[WHAT TO WORK ON]
Copy every line from the records below that carries the word "description".

[LISTED RECORDS]
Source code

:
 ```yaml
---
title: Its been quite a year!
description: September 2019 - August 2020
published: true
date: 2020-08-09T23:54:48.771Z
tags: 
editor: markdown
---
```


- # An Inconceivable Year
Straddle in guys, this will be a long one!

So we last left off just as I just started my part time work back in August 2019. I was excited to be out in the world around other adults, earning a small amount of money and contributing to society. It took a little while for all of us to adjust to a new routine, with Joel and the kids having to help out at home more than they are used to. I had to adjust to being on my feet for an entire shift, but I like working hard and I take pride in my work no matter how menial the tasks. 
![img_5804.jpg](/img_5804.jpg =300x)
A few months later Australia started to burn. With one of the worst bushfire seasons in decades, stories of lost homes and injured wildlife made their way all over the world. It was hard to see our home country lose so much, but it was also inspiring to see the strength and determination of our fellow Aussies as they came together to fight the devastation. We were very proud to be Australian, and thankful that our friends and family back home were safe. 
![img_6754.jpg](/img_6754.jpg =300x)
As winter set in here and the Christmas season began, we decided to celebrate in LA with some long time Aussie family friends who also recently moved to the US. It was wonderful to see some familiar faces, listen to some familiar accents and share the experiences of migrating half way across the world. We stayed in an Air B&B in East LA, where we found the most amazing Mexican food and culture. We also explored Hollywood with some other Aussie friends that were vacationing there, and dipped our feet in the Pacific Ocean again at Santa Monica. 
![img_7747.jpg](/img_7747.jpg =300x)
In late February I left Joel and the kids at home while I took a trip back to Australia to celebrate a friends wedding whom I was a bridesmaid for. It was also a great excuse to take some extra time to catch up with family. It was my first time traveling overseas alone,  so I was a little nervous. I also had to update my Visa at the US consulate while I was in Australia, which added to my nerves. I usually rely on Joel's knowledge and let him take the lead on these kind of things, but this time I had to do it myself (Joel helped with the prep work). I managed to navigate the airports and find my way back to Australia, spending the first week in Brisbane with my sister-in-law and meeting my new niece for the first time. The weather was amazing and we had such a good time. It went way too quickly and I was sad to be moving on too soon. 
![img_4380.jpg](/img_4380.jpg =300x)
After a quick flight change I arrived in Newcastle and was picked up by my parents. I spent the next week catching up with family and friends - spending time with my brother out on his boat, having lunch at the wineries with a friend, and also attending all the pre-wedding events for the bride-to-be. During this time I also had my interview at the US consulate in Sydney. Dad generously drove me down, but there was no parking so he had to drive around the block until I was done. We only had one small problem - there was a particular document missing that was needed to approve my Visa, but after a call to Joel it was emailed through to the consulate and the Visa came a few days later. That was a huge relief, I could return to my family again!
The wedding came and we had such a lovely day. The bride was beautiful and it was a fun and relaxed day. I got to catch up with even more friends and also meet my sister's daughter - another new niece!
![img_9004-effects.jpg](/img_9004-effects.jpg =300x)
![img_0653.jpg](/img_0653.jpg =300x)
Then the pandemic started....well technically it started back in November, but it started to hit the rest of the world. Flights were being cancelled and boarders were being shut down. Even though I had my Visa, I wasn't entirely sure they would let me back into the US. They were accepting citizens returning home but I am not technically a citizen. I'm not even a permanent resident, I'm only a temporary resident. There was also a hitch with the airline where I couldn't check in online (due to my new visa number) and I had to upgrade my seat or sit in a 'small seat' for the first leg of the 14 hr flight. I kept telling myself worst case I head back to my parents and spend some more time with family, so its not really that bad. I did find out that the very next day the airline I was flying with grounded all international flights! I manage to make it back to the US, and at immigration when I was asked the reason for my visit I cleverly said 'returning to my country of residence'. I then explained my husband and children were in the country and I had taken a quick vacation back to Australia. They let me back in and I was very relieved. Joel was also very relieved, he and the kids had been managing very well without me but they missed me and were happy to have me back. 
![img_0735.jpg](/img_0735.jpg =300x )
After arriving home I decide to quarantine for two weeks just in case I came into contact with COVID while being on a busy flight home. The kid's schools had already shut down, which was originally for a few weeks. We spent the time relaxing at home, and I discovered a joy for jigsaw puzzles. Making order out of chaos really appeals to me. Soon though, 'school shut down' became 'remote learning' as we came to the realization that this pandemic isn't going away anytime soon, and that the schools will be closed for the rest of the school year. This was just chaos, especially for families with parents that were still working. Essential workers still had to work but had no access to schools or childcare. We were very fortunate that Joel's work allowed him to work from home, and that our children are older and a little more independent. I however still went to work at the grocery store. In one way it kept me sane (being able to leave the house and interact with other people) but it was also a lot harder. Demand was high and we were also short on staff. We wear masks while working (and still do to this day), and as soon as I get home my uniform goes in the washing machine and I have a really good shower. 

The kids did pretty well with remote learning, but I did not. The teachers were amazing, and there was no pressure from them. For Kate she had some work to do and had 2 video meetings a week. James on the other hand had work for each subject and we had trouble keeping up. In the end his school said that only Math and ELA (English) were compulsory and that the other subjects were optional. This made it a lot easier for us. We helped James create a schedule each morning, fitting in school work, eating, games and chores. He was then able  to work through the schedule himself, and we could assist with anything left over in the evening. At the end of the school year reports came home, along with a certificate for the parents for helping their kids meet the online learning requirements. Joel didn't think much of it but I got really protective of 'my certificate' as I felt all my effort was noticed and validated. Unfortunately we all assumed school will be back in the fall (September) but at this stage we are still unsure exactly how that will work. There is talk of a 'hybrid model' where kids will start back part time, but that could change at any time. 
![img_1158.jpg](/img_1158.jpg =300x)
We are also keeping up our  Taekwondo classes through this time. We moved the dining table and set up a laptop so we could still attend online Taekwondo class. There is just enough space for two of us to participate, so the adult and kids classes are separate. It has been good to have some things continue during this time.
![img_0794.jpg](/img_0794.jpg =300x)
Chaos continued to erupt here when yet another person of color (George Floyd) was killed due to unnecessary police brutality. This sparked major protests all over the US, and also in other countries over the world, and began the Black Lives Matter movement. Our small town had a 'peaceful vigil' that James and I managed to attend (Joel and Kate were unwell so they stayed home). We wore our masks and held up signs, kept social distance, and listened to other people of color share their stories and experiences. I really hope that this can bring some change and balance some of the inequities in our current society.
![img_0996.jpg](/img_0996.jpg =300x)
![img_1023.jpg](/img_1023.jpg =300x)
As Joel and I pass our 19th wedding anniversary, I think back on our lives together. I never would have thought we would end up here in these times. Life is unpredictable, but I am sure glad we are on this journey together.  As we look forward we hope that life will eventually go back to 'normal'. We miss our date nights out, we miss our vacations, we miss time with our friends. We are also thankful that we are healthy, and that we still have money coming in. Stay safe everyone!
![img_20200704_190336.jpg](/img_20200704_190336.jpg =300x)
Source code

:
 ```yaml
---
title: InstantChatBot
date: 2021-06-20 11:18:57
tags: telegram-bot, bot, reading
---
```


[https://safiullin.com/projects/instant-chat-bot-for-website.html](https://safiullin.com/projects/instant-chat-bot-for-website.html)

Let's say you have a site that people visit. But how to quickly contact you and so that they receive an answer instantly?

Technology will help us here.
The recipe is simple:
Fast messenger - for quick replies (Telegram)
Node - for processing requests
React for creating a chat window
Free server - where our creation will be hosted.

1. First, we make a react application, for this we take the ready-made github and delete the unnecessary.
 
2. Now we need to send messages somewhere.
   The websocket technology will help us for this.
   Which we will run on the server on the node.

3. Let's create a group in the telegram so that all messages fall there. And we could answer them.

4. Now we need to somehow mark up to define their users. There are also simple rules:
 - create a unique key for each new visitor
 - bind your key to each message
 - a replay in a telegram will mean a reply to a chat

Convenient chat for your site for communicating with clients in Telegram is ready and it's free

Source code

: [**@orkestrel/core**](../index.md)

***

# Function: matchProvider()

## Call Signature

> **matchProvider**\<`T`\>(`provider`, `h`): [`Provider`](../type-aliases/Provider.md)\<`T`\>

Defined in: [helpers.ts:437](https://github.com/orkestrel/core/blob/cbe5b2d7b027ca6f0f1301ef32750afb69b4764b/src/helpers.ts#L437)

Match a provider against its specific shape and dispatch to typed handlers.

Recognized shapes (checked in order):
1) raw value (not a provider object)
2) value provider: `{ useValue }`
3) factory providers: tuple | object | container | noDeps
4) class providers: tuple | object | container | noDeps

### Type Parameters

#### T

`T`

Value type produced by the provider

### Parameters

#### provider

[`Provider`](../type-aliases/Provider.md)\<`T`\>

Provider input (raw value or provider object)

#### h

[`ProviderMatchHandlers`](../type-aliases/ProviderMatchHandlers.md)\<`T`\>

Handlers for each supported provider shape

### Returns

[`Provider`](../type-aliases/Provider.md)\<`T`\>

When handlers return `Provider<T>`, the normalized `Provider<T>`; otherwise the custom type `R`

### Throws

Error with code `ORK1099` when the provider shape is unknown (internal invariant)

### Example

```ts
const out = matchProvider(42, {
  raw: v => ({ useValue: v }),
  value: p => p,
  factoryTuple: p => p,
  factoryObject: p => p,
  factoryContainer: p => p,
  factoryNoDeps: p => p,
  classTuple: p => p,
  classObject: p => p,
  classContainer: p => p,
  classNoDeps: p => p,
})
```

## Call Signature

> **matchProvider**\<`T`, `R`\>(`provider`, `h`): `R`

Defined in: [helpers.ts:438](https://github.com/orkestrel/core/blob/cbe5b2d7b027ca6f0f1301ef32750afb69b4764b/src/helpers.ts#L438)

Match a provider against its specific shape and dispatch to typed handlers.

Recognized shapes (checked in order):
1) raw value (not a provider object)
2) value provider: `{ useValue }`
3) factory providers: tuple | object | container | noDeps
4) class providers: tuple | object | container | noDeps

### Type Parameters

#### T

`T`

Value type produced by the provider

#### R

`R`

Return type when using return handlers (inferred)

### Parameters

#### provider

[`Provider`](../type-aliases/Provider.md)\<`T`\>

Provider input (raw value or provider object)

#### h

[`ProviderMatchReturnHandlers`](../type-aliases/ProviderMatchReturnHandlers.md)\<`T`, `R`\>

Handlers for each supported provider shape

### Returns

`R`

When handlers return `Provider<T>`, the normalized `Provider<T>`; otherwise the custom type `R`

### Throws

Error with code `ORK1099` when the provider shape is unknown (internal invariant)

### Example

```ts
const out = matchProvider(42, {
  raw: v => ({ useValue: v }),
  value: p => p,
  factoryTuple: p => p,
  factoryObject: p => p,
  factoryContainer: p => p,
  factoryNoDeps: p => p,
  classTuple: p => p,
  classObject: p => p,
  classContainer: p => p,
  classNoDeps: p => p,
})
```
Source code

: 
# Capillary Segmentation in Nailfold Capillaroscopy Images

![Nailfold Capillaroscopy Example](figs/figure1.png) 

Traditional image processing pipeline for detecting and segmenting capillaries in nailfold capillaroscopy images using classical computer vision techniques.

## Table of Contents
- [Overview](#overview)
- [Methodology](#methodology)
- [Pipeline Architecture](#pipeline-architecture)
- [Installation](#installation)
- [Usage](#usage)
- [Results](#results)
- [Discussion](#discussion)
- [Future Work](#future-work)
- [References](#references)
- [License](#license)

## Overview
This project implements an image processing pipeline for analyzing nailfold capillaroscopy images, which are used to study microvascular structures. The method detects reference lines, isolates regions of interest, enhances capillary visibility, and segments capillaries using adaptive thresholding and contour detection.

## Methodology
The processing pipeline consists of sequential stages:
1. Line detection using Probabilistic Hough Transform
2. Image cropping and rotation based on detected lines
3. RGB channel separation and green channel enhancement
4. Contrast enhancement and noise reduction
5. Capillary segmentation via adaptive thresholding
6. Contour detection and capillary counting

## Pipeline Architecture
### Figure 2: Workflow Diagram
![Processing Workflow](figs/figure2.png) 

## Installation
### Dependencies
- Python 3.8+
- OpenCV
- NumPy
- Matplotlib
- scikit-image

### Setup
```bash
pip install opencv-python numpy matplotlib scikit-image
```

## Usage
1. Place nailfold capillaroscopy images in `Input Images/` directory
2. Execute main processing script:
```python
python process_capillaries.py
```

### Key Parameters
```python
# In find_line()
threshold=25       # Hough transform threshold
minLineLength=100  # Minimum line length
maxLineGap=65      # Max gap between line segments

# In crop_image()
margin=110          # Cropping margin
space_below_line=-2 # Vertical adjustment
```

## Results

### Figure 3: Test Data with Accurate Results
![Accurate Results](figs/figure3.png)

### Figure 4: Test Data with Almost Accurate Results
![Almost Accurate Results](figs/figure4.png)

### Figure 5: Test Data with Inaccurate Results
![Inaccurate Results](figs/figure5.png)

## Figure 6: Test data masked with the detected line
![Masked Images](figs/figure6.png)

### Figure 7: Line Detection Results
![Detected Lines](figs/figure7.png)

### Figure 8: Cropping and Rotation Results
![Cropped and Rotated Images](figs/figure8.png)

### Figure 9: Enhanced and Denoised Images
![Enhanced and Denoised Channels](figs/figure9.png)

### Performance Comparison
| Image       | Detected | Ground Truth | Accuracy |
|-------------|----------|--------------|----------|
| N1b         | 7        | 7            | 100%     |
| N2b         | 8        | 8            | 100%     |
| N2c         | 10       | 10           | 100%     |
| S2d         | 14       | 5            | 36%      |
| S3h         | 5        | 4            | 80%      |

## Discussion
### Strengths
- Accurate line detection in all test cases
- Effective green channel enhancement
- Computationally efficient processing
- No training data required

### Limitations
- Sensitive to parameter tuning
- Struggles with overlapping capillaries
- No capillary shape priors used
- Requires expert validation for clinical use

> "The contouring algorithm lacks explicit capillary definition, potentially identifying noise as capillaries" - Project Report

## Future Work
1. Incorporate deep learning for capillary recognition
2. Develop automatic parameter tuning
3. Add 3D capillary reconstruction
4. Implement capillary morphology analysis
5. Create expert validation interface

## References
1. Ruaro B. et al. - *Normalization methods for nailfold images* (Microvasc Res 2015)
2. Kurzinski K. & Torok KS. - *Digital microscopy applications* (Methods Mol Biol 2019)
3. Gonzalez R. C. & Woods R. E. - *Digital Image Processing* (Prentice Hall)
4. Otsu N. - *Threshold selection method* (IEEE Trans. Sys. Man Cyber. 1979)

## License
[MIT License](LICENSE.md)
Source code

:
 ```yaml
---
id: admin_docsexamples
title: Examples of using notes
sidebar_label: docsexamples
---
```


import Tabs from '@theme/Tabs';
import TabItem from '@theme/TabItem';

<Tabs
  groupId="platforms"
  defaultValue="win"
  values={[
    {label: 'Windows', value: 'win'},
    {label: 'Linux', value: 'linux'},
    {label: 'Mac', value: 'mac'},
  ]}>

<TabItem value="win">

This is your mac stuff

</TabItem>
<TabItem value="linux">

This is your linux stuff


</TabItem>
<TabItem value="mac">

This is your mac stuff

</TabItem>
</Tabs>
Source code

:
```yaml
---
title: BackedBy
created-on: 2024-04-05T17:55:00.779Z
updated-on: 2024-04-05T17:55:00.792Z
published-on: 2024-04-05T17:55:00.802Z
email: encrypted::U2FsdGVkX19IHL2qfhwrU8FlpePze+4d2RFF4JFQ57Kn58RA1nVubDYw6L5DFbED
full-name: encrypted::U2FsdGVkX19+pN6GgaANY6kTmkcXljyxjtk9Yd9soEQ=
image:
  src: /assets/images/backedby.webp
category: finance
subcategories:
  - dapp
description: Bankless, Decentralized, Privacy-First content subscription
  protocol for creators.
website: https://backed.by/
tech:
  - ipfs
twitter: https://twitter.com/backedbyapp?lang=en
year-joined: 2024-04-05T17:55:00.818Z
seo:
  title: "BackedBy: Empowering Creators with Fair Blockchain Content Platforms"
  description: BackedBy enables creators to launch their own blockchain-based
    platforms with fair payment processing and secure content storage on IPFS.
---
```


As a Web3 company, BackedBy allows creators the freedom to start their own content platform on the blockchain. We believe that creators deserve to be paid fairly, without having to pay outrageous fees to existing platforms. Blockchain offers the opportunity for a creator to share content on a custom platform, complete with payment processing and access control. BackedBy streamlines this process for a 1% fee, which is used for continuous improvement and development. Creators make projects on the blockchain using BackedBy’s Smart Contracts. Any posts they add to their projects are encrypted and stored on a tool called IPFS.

[EXPECTED OUTPUT]
description: September 2019 - August 2020
description: Bankless, Decentralized, Privacy-First content subscription
  description: BackedBy enables creators to launch their own blockchain-based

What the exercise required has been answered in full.